From the age of 18 until about 40, I tried to forget I ever went to high school. The angst, the acne, the boyfriends, the catty jealous girls. It was all so embarrassing. But as I get older, I have a different perspective, one that is wiser, more understanding and good humored. When I get together with my high school friends, particularly three of my girlfriends, we share memories as if we were a single unit. Our reunions are one big group-think. Between us we have a big pile of memories, and we constantly add to it. There is an unspoken understanding that "we" were there, "we" experienced it, and "we" don't judge.
Why is this relevant to "The Fates Will Find Their Way"? Because it is this type of solidarity that I found in this book, much to my surprise. It was not what I was expecting. I was expecting a story about a missing girl, but found so much more.
Synopsis: 16 year-old Nora Lindell disappeared from the face of the earth one Halloween night. In her wake, she leaves a group of tight-knit classmates, family members and parents that were forever altered. Narrated by the boys in her class in a collective first-person prose ("we" versus "me"), we learn about each of the personalities in the mix. The hot Russian mom. The girl who was everyone's sweetheart, who was raped. Nora's little sister who tried to fill her big sister's shoes. The strange boy with a bad family life who always had a supply of pot. The constant presence of "mom-logic". All from the perspective of a singular living, breathing mass of testosterone.
So the story isn't really about Nora's disappearance so much as it is about the process of growing up under the dark cloud of knowing someone who may or may not have died. Nora becomes a symbol of hope for the kids left behind. They fantasize what may have happened to her, spinning a tale so believable, they begin to think it must be so. One classmate thinks he sees her at the airport in Phoenix.

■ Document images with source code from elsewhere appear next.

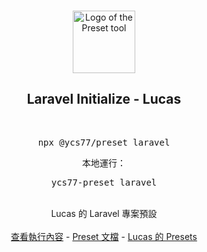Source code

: <p align="center">
  <br />
  <a href="https://preset.dev">
    <img width="100" src="https://raw.githubusercontent.com/preset/cli/main/.github/assets/logo.svg" alt="Logo of the Preset tool">
  </a>
  <br />
</p>

<h2 align="center">Laravel Initialize - Lucas</h2>

<p align="center">
  <br />
  <pre align="center">npx @ycs77/preset laravel</pre>
  <p align="center">本地運行：</p>
  <pre align="center">ycs77-preset laravel</pre>
</p>
<br />

<div align="center">
  Lucas 的 Laravel 專案預設
  <br />
  <br />
  <a href="https://github.com/ycs77/preset-laravel/blob/main/preset.ts">查看執行內容</a> - <a href="https://preset.dev">Preset 文檔</a> - <a href="https://github.com/ycs77/preset">Lucas 的 Presets</a>
</div>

Another thinks he sees her on TV amidst the Mumbai bombings. Her legend lives in their hearts.
"Certain outcomes are unavoidable, invariable, absolutely unaffectable, and yet completely unpredictable. Certain outcomes are that way. But maybe not Nora's. Maybe she was the only one who escaped; who had the chance to become something not completely inevitable. Maybe."
There is also a bittersweet reflection back on the frivolities of youth, and the responsibilities of adulthood. And the fear for our children, knowing what we know:
"And it's at times like these when we cannot help but shudder at the things adults are capable of. Why didn't we know better then? And what things are happening already that our own children don't know better about now? We cannot help looking at those wiggly, giggling girls splashing about in the pool just in front of us, their skin tanning, bordering on burning, and wonder what's taking place in their lives - in their strange and alien brains-that they're already keeping from us. What, right now, is taking place that we should be stopping but that we can't even see?"
There was poignancy about growing old:
"We thought about how little had happened in our lives, but how quickly the little that had happened had actually gone by. It was hard not to be angry with our bodies, with our aging. It was hard to believe that we'd actually gotten this far and not figured out a way to stop it, to pause life, to enjoy it. Hadn't our own fathers been counting on just that-on our ability to outlast what they couldn't?"
My thoughts: I thought this story - the unique way it revealed the tale of a lost girl and a group of classmates growing up - was brilliant. These are not new plot lines by any stretch of the imagination. We've seen them hundreds of times. But any time a story can be told in a new way, my brain buzzes with happiness.
I immediately GOT this book. The ornery hormonal behavior of teenage boys (and girls), the unified hopes and dreams of a close group of friends, the process of growing older with these youthful and immature memories still rattling around in your head. We've all been there. Never have it seen so beautifully and cleverly expressed.
I thought that the complicated fantasies of Nora's life were precious. Trapped in lives that were inevitable, they refused to allow Nora to live a predictable life. She was carefree and mysterious, and everything they weren't. They left you wanting to believe this was her life story, versus the alternative. You understood why they tried to see her in a sea of anonymous faces at the airport or on TV.
The cherry on top of it all is that this is a lightning-fast read...only 256 pages of easy-flowing, conversational and clever prose. It seems reviewers are hot and cold on this one, but in my camp, it will be one of the favorites of the year.